Financial reward remains the foremost incentive for systematic adulteration in India.

The lead scientist went on to point out the motive for adulteration as Nutmeg mace turns yellow on ageing thereby fetching a premium price and thus financial incentives exist for unscrupulous elements to systematically adulterate the genuine commodity with the spurious one.

When a similar analysis of 10 Turmeric samples was done, three of these turmeric samples were found to be adulterated. The adulterant used in this case was primarily wild turmeric or ‘manja koova’ as it is known in the Malayalam Language. Fillers such as wheat, barley powder, and cassava starch were also used to adulterate the Turmeric samples.

In the case of black pepper powder, when nine branded market samples were analysed, two samples of black pepper were actually adulterated with chilli powder.
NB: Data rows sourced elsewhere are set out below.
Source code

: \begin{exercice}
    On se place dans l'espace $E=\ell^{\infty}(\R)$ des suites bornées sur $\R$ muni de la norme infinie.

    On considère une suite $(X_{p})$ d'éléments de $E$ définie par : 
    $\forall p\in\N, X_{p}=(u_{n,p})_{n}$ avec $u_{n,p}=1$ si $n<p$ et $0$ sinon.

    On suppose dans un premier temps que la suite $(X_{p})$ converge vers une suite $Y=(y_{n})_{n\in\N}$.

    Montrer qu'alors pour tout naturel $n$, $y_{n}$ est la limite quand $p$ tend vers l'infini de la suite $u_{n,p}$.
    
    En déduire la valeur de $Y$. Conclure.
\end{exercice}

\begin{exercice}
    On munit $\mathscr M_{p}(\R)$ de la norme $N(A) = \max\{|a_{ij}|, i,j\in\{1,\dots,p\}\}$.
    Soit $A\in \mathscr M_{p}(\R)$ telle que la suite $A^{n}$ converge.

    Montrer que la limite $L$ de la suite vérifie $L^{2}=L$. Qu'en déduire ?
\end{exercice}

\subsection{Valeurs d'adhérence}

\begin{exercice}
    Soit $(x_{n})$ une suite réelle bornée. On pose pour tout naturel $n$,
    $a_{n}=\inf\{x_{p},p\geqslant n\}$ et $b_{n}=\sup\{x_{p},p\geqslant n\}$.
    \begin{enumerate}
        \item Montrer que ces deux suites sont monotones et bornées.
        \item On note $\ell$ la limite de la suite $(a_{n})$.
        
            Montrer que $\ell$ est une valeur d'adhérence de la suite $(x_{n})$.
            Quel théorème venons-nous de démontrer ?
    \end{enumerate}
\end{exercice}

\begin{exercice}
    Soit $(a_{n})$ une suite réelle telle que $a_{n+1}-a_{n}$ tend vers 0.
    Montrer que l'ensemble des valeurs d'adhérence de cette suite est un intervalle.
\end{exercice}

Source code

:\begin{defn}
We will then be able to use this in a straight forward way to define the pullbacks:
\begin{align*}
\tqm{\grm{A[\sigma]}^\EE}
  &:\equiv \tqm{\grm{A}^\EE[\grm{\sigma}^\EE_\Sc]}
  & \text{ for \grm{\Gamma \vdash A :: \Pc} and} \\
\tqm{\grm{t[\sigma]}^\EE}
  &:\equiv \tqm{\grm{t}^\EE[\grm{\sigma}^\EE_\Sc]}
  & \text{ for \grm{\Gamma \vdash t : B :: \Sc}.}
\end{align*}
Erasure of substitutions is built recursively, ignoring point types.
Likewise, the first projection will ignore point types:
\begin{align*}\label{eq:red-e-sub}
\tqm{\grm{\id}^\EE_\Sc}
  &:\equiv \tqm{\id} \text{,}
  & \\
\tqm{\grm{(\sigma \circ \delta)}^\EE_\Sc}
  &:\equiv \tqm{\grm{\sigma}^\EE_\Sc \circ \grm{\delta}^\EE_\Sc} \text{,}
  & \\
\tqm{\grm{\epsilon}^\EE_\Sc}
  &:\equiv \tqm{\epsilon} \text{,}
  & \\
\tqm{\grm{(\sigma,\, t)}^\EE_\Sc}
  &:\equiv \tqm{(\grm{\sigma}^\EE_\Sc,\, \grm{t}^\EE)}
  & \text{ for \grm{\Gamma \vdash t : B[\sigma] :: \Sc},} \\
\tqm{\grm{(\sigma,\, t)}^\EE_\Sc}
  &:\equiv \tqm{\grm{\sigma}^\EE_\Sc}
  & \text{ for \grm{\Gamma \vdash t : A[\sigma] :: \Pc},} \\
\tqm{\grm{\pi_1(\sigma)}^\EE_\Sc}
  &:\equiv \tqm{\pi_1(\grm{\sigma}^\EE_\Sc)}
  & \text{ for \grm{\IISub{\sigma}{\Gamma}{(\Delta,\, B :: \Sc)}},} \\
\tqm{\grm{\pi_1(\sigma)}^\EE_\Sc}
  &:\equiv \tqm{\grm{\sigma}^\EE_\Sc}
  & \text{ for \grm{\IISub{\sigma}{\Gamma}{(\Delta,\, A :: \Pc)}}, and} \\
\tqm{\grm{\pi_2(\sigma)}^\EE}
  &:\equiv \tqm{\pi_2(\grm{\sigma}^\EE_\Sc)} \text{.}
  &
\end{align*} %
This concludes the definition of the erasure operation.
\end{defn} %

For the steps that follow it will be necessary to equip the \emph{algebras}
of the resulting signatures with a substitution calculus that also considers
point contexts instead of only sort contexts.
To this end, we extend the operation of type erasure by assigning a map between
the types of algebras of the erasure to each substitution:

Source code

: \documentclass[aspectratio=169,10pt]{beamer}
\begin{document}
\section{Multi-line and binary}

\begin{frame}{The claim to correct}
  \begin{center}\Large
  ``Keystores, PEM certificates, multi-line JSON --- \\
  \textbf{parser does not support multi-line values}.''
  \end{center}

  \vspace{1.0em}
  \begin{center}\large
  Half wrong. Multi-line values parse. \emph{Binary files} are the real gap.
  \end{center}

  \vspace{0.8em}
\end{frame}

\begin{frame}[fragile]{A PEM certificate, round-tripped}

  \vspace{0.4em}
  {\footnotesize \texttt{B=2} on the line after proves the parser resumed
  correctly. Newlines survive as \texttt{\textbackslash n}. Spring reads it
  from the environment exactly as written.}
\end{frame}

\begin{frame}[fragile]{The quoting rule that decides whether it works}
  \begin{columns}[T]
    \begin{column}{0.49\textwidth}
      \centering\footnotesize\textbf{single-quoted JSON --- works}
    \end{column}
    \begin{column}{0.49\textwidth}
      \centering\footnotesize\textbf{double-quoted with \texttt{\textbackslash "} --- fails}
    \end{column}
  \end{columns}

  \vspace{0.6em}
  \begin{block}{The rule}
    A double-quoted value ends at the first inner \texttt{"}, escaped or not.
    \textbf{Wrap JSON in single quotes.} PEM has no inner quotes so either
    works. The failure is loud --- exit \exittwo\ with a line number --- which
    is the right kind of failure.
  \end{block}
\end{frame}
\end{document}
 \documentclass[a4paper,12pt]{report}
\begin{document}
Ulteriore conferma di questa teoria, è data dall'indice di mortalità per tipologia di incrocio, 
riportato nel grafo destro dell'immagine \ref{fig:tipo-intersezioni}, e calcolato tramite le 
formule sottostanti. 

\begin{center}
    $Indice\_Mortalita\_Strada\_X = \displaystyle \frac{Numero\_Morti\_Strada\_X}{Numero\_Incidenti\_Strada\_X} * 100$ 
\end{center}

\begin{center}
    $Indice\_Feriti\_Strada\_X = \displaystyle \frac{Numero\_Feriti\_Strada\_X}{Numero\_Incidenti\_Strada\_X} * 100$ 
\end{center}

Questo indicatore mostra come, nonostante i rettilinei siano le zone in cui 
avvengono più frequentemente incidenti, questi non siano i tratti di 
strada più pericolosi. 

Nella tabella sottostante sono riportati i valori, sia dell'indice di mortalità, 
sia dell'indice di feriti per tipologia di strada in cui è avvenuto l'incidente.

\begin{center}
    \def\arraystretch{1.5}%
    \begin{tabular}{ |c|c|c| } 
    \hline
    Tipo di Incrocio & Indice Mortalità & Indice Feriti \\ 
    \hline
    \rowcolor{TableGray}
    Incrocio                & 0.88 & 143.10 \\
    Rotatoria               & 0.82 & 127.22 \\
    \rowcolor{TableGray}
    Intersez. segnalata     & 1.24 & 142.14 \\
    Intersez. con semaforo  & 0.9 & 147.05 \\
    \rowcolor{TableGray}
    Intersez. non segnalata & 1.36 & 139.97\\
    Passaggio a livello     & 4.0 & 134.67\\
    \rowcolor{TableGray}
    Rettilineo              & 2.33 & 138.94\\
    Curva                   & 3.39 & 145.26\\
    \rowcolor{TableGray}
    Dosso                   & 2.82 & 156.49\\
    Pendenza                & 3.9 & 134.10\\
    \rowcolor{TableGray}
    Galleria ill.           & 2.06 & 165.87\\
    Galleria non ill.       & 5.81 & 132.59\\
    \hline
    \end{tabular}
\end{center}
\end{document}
At the same time, the chilli powder which was being sold in Kerala markets was instead adulterated with the powdered fruits of choti ber.

Analysis of samples of cinnamon bark were also alarming as presence of the Chinese adulterant cassia was found in seven out of 10 market samples of cinnamon bark tested for adulteration.

Dr. Sasikumar also drew attention to their research methodology when he compared DNA barcoding to other conventional analytical tools stating how it is a very reliable technology that can accurately detect any adulteration in spices. The alternative techniques, such as physical methods, chemical or biochemical methods, and immunoassay, are of considerable value in certain instances, but they are not suitable for routine analyses. On the other hand, DNA Barcoding technology works by analyzing very short sequences of DNA of any given species to precisely detect the inherent purity of any tested sample.